State v. Cooper, 138 N.C. App. 495 (2000)

June 20, 2000 · North Carolina Court of Appeals · No. COA99-822
138 N.C. App. 495

STATE OF NORTH CAROLINA v. ALFRED LEE COOPER

No. COA99-822

(Filed 20 June 2000)

Burglary and Unlawful Breaking or Entering— sexual intent— evidence insufficient

A burglary conviction based upon the intent to commit a sexual offense was vacated where the complainant heard a noise from her son’s bedroom, she found the screen missing from the window when she went to investigate, the lock on the window was broken and items from the sill were on the floor, and defendant grabbed the complainant through the window from the outside. The fact that a defendant has broken into and entered a dwelling at night permits an inference of intent to commit felonious larceny, but the State must prove sexual intent when it proceeds on that theory. The State’s proffer consisted of defendant’s failure to flee when complainant appeared in the bedroom, his act of grabbing her arms above the elbows for five seconds, and his flight when she screamed; however, defendant did not speak in a sexual manner, nothing about his clothes or demeanor was suggestive of sexual intent, and defendant did not remove his clothing or attempt to remove complainant’s clothing. The case was remanded for judgment and sentence on non-felonious breaking and entering.

Judge Lewis dissenting.

Appeal by defendant from judgment entered 21 April 1998 by Judge W. Osmond Smith in Superior Court, Wake County. Heard in the Court of Appeals 30 May 2000.

*496 Attorney General Michael F. Easley, by Associate Attorney General Angel E. Gray, for the State.

Thigpen, Blue, Stephens & Fellers, by Carlton E. Fellers, for defendant-appellant

TIMMONS-GOODSON, Judge.

Alfred Lee Cooper (“defendant”) appeals from the judgment entered upon his conviction by a jury of first-degree burglary. For the reasons discussed below, we vacate his conviction and remand this matter to the superior court.

The State’s case was built primarily on the testimony of the complaining witness. The complainant testified that she was at home alone on the night of 13 September 1997, when she heard a noise coming from her son’s bedroom. She went into the bedroom and discovered that the screen was out of the window and objects displayed on the window sill had spilled onto the floor.

The complainant left the room, turned on the back patio light and came back to the window with a step stool. As she was trying to shut the window, defendant reached in from outside and grabbed her arms above the elbows. The complainant screamed and stepped off the stool, breaking defendant’s grip. Defendant backed away from the window and ran off. The complainant estimated that defendant had his hands on her for “no more than five seconds.”

At the conclusion of the State’s case, defendant moved to dismiss the charge of first-degree burglary. He argued that the State failed to adduce evidence of his intent to commit a felony at the time of the alleged break-in. The State responded that the evidence demonstrated defendant’s intent to commit “rape or some kind of sexual offense.” The court denied defendant’s motion.

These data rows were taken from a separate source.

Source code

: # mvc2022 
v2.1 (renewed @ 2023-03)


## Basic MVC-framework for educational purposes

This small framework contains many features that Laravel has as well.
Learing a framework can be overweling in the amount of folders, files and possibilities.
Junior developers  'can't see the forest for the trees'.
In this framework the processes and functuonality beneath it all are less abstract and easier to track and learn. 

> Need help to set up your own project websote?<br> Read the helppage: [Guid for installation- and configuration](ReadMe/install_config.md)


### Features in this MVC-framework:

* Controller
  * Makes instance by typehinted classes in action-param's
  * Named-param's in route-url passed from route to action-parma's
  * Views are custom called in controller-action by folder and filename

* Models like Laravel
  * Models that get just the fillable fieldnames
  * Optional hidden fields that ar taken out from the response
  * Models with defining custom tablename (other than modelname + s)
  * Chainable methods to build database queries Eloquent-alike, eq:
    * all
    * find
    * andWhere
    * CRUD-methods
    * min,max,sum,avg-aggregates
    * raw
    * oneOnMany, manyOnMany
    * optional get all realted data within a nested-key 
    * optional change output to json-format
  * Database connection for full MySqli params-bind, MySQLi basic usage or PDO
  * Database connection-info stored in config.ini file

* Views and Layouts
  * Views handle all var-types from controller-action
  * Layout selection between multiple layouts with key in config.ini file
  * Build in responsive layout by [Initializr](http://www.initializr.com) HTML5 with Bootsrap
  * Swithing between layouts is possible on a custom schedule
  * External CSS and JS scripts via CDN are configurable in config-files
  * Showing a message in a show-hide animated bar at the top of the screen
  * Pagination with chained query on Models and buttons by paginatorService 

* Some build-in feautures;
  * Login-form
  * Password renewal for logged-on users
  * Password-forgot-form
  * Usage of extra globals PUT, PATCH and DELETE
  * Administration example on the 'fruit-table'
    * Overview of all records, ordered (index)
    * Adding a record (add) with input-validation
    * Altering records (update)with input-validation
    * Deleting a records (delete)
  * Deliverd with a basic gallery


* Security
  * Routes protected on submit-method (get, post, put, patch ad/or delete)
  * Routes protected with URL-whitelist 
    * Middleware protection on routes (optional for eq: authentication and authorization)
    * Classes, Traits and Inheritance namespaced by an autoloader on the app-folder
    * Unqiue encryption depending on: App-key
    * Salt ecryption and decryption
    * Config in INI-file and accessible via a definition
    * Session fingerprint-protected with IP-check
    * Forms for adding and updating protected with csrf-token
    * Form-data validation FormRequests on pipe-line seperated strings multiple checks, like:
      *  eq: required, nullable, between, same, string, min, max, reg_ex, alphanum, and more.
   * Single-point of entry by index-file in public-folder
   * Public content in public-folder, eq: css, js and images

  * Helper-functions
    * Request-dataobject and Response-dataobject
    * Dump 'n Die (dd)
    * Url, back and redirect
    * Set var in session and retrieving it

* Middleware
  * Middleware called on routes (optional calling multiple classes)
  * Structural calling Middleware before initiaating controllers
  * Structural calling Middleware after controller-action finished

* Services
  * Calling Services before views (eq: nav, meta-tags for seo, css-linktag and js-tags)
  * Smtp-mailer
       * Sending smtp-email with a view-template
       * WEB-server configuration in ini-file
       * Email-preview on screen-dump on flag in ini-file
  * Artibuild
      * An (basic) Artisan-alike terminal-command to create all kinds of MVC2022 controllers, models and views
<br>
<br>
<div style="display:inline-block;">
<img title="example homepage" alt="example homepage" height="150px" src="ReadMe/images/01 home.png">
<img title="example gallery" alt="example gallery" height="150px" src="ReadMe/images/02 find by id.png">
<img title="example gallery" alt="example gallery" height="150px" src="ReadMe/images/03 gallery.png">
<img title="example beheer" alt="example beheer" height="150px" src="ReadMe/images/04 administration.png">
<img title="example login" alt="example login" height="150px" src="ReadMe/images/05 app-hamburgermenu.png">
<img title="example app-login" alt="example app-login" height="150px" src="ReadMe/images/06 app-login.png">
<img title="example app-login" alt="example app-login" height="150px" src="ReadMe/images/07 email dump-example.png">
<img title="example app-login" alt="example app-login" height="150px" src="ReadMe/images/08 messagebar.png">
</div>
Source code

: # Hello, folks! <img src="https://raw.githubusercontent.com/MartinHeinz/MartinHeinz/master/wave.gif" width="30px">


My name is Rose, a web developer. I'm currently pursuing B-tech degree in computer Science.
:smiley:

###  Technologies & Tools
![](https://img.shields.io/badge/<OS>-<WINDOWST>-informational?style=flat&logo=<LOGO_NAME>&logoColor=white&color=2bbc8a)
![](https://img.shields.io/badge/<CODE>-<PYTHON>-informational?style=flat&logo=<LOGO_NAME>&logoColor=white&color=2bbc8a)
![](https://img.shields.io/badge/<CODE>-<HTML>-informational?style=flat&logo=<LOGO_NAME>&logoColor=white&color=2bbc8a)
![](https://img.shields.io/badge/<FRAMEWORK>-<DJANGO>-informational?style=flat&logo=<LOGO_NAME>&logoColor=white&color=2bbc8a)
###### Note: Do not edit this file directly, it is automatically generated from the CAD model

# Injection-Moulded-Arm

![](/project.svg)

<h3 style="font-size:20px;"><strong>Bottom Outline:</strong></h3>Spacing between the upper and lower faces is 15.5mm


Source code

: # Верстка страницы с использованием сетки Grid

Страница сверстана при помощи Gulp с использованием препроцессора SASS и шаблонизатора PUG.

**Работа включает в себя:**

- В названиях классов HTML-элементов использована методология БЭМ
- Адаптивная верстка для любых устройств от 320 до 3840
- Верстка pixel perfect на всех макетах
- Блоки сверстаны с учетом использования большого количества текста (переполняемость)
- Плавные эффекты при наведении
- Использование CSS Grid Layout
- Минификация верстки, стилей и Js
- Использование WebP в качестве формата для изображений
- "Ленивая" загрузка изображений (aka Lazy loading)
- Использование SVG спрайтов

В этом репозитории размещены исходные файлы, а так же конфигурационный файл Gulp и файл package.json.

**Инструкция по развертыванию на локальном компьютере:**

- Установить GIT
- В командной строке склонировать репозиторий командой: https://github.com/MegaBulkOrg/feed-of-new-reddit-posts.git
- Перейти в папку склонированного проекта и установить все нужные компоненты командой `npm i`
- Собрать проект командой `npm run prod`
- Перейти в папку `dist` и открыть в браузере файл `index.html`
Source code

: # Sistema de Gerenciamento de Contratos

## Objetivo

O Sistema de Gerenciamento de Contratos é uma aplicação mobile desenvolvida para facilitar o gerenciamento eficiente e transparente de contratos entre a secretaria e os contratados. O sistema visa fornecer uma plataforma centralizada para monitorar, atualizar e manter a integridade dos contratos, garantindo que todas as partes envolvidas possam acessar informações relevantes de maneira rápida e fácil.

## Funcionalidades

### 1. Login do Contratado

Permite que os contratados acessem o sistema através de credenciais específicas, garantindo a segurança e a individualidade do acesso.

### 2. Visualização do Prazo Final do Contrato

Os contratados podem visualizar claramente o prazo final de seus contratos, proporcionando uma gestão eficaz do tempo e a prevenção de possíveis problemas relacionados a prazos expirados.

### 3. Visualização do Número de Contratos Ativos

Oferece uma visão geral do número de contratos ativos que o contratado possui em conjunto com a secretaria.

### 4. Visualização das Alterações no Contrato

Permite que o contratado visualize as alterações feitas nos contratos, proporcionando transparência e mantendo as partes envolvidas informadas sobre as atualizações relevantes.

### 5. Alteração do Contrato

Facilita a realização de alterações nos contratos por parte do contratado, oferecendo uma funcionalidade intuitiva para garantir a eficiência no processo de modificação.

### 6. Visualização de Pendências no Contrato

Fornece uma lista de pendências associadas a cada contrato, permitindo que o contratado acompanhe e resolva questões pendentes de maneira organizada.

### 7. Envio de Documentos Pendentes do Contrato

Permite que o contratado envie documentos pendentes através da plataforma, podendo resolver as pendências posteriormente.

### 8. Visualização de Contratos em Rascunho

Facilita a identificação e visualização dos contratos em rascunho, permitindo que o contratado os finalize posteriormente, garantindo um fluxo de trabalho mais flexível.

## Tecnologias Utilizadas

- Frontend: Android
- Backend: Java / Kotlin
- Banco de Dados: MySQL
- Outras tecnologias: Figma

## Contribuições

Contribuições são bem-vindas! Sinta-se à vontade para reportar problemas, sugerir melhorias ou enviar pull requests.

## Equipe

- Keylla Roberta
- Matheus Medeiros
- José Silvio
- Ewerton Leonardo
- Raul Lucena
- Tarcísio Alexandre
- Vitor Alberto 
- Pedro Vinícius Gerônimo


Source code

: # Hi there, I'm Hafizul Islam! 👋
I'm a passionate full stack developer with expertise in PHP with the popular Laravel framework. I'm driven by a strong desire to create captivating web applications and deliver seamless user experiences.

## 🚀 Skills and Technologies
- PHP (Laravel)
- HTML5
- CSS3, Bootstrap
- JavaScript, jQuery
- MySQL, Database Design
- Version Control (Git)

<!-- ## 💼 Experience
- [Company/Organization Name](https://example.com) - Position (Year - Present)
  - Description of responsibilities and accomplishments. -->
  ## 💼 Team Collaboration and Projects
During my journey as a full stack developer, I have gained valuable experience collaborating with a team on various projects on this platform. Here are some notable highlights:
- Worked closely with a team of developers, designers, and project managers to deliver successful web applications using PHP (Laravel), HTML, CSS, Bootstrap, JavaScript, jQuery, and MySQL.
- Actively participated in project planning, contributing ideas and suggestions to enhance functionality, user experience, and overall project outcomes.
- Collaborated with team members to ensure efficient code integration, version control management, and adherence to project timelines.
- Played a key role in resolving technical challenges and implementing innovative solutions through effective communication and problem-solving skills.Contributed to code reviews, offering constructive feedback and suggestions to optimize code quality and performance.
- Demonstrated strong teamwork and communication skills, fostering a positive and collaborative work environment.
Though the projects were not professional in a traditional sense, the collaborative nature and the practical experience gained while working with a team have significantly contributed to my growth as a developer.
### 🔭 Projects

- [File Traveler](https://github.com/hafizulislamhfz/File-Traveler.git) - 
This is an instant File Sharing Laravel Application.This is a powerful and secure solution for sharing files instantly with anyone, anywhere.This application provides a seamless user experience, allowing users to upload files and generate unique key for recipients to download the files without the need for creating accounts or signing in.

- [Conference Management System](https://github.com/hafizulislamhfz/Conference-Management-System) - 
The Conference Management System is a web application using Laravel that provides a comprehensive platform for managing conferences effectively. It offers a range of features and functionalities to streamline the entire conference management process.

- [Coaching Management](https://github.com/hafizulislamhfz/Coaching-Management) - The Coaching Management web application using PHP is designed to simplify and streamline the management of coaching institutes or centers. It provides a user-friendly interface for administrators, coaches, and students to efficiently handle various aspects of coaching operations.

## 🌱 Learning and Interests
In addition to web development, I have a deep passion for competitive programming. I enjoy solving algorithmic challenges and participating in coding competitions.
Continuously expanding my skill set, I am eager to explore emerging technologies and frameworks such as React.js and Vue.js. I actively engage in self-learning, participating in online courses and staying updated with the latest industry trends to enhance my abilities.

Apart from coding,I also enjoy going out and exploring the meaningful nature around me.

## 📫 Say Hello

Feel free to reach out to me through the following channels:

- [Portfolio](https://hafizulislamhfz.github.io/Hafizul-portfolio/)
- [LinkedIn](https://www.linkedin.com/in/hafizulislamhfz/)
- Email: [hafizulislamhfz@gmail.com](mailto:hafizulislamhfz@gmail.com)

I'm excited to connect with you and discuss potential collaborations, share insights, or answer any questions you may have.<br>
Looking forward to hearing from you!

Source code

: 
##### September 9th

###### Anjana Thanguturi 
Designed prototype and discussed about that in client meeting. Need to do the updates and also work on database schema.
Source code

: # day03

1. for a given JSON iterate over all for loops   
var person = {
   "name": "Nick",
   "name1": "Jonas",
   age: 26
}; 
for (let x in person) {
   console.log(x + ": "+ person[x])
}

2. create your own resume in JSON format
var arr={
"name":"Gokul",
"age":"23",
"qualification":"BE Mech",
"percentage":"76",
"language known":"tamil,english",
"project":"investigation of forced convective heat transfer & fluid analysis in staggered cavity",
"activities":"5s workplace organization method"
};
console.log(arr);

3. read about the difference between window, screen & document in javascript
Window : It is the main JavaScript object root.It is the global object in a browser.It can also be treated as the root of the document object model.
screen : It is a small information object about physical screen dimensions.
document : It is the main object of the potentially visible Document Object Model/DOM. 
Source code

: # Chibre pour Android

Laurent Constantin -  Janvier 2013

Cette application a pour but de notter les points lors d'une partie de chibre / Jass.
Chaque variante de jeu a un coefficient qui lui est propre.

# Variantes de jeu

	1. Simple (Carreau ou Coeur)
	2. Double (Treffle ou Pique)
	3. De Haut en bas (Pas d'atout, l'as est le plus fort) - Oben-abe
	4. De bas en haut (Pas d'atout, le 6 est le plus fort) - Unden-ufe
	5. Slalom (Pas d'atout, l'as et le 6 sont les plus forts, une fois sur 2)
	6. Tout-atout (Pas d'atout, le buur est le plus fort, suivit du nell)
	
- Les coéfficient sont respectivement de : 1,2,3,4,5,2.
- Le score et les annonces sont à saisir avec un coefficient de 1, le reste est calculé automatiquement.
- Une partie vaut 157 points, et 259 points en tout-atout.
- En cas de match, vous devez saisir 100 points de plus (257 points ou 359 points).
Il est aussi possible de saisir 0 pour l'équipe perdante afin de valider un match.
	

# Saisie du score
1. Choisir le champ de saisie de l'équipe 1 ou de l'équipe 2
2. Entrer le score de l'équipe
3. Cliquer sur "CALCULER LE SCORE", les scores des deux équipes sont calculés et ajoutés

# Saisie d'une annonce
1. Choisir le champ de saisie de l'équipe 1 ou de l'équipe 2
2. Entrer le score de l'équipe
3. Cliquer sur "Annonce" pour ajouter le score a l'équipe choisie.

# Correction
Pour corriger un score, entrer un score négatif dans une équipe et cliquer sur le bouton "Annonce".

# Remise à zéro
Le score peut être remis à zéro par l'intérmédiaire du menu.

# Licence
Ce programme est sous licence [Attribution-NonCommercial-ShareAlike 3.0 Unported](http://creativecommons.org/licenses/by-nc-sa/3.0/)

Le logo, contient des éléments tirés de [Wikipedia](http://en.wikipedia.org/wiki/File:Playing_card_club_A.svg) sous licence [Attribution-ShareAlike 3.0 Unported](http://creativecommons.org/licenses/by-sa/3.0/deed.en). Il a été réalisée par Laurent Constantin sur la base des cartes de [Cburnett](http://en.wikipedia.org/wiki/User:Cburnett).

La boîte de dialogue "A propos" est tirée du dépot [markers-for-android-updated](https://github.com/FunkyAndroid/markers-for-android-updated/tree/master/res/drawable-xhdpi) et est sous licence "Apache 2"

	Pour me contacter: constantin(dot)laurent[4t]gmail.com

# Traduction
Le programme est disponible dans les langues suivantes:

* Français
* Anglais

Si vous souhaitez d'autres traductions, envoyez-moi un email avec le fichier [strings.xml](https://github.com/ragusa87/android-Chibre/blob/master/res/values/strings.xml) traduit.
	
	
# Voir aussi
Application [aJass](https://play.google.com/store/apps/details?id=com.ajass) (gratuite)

The trial court then asked the State to identify the felony it would submit to the jury on the intent portion of the burglary charge. The State asked for an instruction on second-degree sexual offense. Defense counsel reiterated his position that the charge should be dismissed, arguing that the State had failed to show “some overt act” by defendant suggestive of an intention to commit a sexual offense. The court responded, “I’ve already denied the motion to dismiss[.]” The court instructed the jury that in order to find defendant guilty of first-degree burglary, it had to find “that at the time of the breaking and entering the defendant intended to commit a second degree sexual *497offense.” The court then defined second-degree sexual offense. The court also instructed the jury on the lesser offense of non-felonious breaking and entering.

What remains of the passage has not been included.